Assigned task: Copy each line of the entries that includes the word "sont".

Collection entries
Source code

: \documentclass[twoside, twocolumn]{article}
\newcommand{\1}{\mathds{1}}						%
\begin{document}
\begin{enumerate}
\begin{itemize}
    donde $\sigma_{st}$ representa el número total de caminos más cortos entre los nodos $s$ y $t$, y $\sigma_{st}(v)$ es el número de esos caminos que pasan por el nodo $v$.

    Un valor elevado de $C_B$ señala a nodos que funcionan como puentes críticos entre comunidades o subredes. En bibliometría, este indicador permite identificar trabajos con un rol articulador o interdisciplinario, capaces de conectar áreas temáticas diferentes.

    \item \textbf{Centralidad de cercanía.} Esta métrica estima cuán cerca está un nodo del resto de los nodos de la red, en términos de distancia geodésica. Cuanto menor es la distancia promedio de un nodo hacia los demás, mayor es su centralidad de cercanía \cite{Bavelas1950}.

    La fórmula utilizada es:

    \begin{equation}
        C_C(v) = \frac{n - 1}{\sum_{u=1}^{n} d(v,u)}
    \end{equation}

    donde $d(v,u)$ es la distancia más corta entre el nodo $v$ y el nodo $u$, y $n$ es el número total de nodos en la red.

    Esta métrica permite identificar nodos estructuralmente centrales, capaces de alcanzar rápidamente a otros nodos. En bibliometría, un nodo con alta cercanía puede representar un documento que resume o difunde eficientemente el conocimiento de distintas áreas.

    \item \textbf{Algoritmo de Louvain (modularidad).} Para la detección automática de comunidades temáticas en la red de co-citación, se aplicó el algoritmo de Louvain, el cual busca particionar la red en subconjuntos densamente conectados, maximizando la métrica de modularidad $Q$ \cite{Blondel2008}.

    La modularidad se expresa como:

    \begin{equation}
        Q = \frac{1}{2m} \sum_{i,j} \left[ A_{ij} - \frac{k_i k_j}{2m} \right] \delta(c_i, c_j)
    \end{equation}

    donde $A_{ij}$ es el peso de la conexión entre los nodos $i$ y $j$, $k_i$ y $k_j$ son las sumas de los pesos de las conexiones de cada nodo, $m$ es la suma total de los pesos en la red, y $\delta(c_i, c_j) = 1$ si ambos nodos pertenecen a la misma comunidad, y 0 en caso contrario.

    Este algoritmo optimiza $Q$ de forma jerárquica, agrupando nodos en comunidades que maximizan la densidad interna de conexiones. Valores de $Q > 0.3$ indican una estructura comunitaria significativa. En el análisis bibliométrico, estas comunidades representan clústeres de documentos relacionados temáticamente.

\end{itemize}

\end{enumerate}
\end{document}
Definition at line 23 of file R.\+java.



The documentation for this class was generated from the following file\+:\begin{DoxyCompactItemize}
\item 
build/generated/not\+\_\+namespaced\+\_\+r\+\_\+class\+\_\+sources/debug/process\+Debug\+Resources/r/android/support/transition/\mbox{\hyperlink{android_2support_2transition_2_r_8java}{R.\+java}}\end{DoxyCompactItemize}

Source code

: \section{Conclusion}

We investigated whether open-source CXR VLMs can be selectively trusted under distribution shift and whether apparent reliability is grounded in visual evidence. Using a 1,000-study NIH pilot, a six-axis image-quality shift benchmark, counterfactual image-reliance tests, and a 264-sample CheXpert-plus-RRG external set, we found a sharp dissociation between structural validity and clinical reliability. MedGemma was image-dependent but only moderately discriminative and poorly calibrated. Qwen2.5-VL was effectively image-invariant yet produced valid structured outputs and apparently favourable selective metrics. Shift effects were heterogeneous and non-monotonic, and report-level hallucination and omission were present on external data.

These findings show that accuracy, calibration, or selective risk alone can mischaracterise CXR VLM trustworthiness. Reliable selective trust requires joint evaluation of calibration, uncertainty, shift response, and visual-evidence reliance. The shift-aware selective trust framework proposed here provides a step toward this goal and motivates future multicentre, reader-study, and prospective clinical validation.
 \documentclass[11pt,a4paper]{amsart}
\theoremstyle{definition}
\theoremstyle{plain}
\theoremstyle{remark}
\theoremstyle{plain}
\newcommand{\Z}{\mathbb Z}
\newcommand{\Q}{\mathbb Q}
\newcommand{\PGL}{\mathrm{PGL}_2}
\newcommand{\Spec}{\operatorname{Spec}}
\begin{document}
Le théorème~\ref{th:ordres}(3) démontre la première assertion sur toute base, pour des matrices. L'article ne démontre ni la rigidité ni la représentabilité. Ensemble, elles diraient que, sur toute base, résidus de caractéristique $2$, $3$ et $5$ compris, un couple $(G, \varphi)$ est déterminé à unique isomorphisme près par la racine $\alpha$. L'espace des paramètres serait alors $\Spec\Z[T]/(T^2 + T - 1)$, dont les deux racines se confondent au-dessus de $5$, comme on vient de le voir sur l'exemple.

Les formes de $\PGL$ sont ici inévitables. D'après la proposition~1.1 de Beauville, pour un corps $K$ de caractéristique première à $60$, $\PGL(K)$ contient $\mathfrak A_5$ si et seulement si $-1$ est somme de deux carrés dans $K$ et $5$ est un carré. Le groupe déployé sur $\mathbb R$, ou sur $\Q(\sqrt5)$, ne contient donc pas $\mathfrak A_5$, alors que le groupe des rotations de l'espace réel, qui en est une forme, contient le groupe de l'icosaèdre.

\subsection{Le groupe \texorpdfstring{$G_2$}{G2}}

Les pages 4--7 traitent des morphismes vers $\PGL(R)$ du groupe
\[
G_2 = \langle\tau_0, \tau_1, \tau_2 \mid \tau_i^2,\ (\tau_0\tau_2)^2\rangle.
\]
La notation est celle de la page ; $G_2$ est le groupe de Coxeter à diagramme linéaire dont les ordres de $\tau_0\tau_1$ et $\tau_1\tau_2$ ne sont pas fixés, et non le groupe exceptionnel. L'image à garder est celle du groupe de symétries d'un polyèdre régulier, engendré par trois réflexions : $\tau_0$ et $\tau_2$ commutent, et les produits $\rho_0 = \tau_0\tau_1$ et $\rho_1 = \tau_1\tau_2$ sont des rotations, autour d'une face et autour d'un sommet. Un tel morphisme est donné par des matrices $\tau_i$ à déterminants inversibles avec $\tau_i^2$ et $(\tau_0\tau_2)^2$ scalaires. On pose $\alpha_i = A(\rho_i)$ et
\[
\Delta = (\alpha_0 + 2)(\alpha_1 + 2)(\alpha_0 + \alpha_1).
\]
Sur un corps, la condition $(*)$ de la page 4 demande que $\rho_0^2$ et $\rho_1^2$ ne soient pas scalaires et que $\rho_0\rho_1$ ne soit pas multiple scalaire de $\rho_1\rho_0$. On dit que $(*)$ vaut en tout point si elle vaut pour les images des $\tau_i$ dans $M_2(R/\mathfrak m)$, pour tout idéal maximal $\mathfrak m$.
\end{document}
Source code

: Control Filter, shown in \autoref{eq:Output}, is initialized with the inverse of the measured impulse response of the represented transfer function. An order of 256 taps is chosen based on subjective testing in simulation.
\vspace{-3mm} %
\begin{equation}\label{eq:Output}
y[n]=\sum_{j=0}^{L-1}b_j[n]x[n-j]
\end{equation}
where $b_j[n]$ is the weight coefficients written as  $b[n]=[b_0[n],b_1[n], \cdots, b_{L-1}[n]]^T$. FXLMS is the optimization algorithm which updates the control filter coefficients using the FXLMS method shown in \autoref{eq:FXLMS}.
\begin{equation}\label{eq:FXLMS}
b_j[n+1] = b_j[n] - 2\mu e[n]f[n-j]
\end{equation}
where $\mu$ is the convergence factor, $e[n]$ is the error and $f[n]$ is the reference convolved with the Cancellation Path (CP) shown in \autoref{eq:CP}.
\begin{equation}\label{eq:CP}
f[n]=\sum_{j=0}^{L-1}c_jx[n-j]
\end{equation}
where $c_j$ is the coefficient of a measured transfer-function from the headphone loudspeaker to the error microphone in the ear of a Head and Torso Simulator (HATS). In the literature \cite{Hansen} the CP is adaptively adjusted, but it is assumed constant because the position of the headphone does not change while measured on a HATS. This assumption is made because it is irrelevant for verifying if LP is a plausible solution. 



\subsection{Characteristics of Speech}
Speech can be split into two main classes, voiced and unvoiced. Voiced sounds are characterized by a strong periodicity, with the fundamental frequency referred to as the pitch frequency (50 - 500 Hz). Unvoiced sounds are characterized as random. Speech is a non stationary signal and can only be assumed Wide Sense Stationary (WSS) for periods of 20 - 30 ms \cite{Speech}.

Response area:
Les formes de $\PGL$ sont ici inévitables. D'après la proposition~1.1 de Beauville, pour un corps $K$ de caractéristique première à $60$, $\PGL(K)$ contient $\mathfrak A_5$ si et seulement si $-1$ est somme de deux carrés dans $K$ et $5$ est un carré. Le groupe déployé sur $\mathbb R$, ou sur $\Q(\sqrt5)$, ne contient donc pas $\mathfrak A_5$, alors que le groupe des rotations de l'espace réel, qui en est une forme, contient le groupe de l'icosaèdre.
La notation est celle de la page ; $G_2$ est le groupe de Coxeter à diagramme linéaire dont les ordres de $\tau_0\tau_1$ et $\tau_1\tau_2$ ne sont pas fixés, et non le groupe exceptionnel. L'image à garder est celle du groupe de symétries d'un polyèdre régulier, engendré par trois réflexions : $\tau_0$ et $\tau_2$ commutent, et les produits $\rho_0 = \tau_0\tau_1$ et $\rho_1 = \tau_1\tau_2$ sont des rotations, autour d'une face et autour d'un sommet. Un tel morphisme est donné par des matrices $\tau_i$ à déterminants inversibles avec $\tau_i^2$ et $(\tau_0\tau_2)^2$ scalaires. On pose $\alpha_i = A(\rho_i)$ et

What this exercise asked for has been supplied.